One non-trivial question is how to access all of the names in the database.  An attempt to query the search field with all of the fields blank did not successfully return all 4.5 million names. Therefore, I determined that the best ultimate strategy for scraping all 4.5 million names would be to perform a search by country:  searching for all victims within Poland (with no restrictions on names) returns 3,533,220 names, for example.  Thus, to access all 4.5 million names, I could simply iterate over all countries with entries in the database.

With this plan in mind, I settled on a small "training set" of names by creating a search for all people with the First Name:  Moses and Place of Residence:  Poland.  This returned a much more tractable 113,101 names, spread over 2263 pages (each page contains 50 names):

moses_screenshot.png

The first results of a database search of First Name:  Moses, Place of Residence:  Poland

Here is the URL to this search:  http://yvng.yadvashem.org/index.html?language=en&s_lastName=&s_firstName=Moses&s_place=Poland

At this point, I was ready to attempt to use OutWit Hub to scrape the names.  I opted for OutWit Hub over the Chrome Scraper extension because OutWit Hub provides more flexiblity in terms of being able to iterate over multiple pages.  

I began by attempting to use OutWit Hub's built-in "tables" feature to scrape the site.  In particular, I loaded the webpage:

page_loading.png

Navigating to the "tables" tab on the left menu of Outwit Hub, we find that Outwit Hub has automatically scraped the first page of the search results in a form directly exportable as a .csv file, as seen below:

outwit_table.png

However, this is where complications began to emerge.  Importantly, the URL for this specfic search is as follows:  http://yvng.yadvashem.org/index.html?language=en&s_lastName=&s_firstName=Moses&s_place=Poland

Note that even though the search query returned 2263 pages of search results, the URL does not reflect the current page number in the URL.  This is because the table is supported by a Javascript backend.  

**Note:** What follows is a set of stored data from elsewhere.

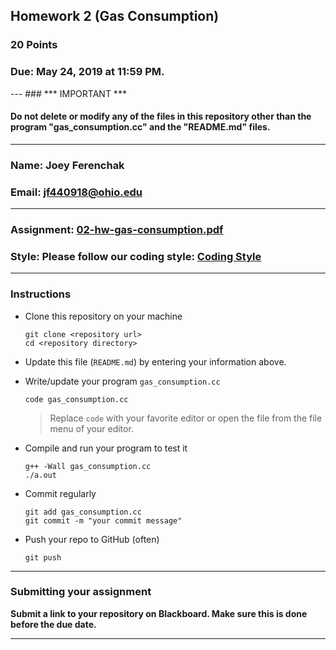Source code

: ## Homework 2 (Gas Consumption)

### 20 Points

### Due: May 24, 2019 at 11:59 PM.

--- ### *** IMPORTANT ***
#### Do not delete or modify any of the files in this repository other than the program "gas_consumption.cc" and the "README.md" files.

---

### Name: Joey Ferenchak 

### Email: jf440918@ohio.edu 

---

### Assignment: [02-hw-gas-consumption.pdf](02-hw-gas-consumption.pdf)

### Style: Please follow our coding style: [Coding Style](https://github.com/nasseef/cs2400/blob/master/docs/coding-style.md)

---

### Instructions

- Clone this repository on your machine

    ```console
    git clone <repository url>
    cd <repository directory>
    ```

- Update this file (`README.md`) by entering your information above.
- Write/update your program `gas_consumption.cc`

    ```console
    code gas_consumption.cc
    ```
    > Replace `code` with your favorite editor or open the file from the file menu of your editor.

- Compile and run your program to test it

    ```console
    g++ -Wall gas_consumption.cc
    ./a.out
    ```


- Commit regularly

    ```console
    git add gas_consumption.cc
    git commit -m "your commit message"
    ```

- Push your repo to GitHub (often)
    ```console
    git push
    ```
---

### Submitting your assignment

**Submit a link to your repository on Blackboard. Make sure this is done before the due date.**

---

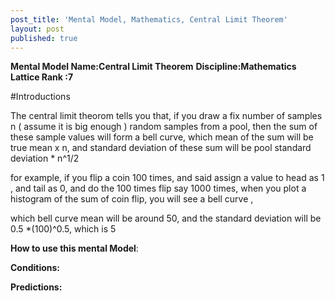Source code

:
 ```yaml
---
post_title: 'Mental Model, Mathematics, Central Limit Theorem'
layout: post
published: true
---
```


**Mental Model Name:Central Limit Theorem**
**Discipline:Mathematics** 
**Lattice Rank :7**

#Introductions

The central limit theorom tells you that, if you draw a fix number of samples n ( assume it is big enough ) random samples from a pool, then the sum of these sample values will form a bell curve, which mean of the sum will be true mean x n, and standard deviation of these sum will be pool standard deviation * n^1/2

for example, if you flip a coin 100 times, and said assign a value to head as 1 , and tail as 0, and do the 100 times flip say 1000 times, when you plot a histogram of the sum of coin flip, you will see a bell curve ,

which bell curve mean will be around 50, and the standard deviation will be 0.5 *(100)^0.5, which is 5


**__How to use this mental Model__**:


**Conditions:**

**Predictions:**
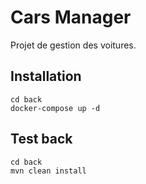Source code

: # Cars Manager

Projet de gestion des voitures.

## Installation

```
cd back
docker-compose up -d
```
## Test back
```
cd back
mvn clean install
```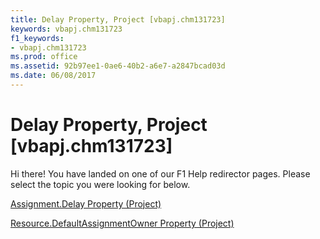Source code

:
 ```yaml
---
title: Delay Property, Project [vbapj.chm131723]
keywords: vbapj.chm131723
f1_keywords:
- vbapj.chm131723
ms.prod: office
ms.assetid: 92b97ee1-0ae6-40b2-a6e7-a2847bcad03d
ms.date: 06/08/2017
---
```



# Delay Property, Project [vbapj.chm131723]

Hi there! You have landed on one of our F1 Help redirector pages. Please select the topic you were looking for below.

[Assignment.Delay Property (Project)](http://msdn.microsoft.com/library/55b07677-2937-90f8-aa71-314732f27354%28Office.15%29.aspx)

[Resource.DefaultAssignmentOwner Property (Project)](http://msdn.microsoft.com/library/41f08732-0f5a-e366-dbc0-54aab1a89fe2%28Office.15%29.aspx)


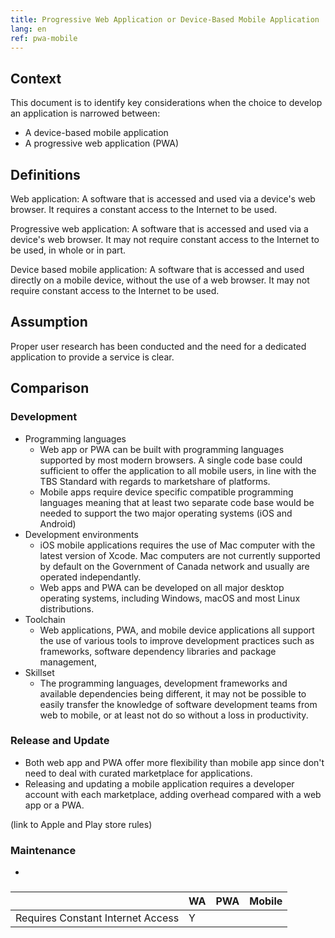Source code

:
 ```yaml
---
title: Progressive Web Application or Device-Based Mobile Application
lang: en
ref: pwa-mobile
---
```

## Context

This document is to identify key considerations when the choice to develop an application is narrowed between:

- A device-based mobile application
- A progressive web application (PWA)

## Definitions

Web application: A software that is accessed and used via a device's web browser.
It requires a constant access to the Internet to be used.

Progressive web application: A software that is accessed and used via a device's web browser.
It may not require constant access to the Internet to be used, in whole or in part.

Device based mobile application: A software that is accessed and used directly on a mobile device, without the use of a web browser.
It may not require constant access to the Internet to be used.

## Assumption

Proper user research has been conducted and the need for a dedicated application to provide a service is clear.

## Comparison

### Development

- Programming languages
  - Web app or PWA can be built with programming languages supported by most modern browsers. A single code base could sufficient to offer the application to all mobile users, in line with the TBS Standard with regards to marketshare of platforms.
  - Mobile apps require device specific compatible programming languages meaning that at least two separate code base would be needed to support the two major operating systems (iOS and Android)
- Development environments
  - iOS mobile applications requires the use of Mac computer with the latest version of Xcode. Mac computers are not currently supported by default on the Government of Canada network and usually are operated independantly.
  - Web apps and PWA can be developed on all major desktop operating systems, including Windows, macOS and most Linux distributions.
- Toolchain
  - Web applications, PWA, and mobile device applications all support the use of various tools to improve development practices such as frameworks, software dependency libraries and package management, 
- Skillset
  - The programming languages, development frameworks and available dependencies being different, it may not be possible to easily transfer the knowledge of software development teams from web to mobile, or at least not do so without a loss in productivity.

### Release and Update

- Both web app and PWA offer more flexibility than mobile app since don't need to deal with curated marketplace for applications.
- Releasing and updating a mobile application requires a developer account with each marketplace, adding overhead compared with a web app or a PWA.

(link to Apple and Play store rules)

### Maintenance

- 

### 

||WA|PWA|Mobile|
|---|---|---|---|
|Requires Constant Internet Access|Y|||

Of course, this presents challenges for scraping:  if the URL had been updated to reflect the current page number, it would have been straightforward to configure a macro in OutWit Hub to iterate over all such URLs and scrape the table.  The only current clear method for circumventing this issue is to click manually through all of the pages within OutWit Hub, allowing OutWit Hub to scrape each page.  However, this is infeasible for the approximately 90,000 pages that would have to be clicked through individually.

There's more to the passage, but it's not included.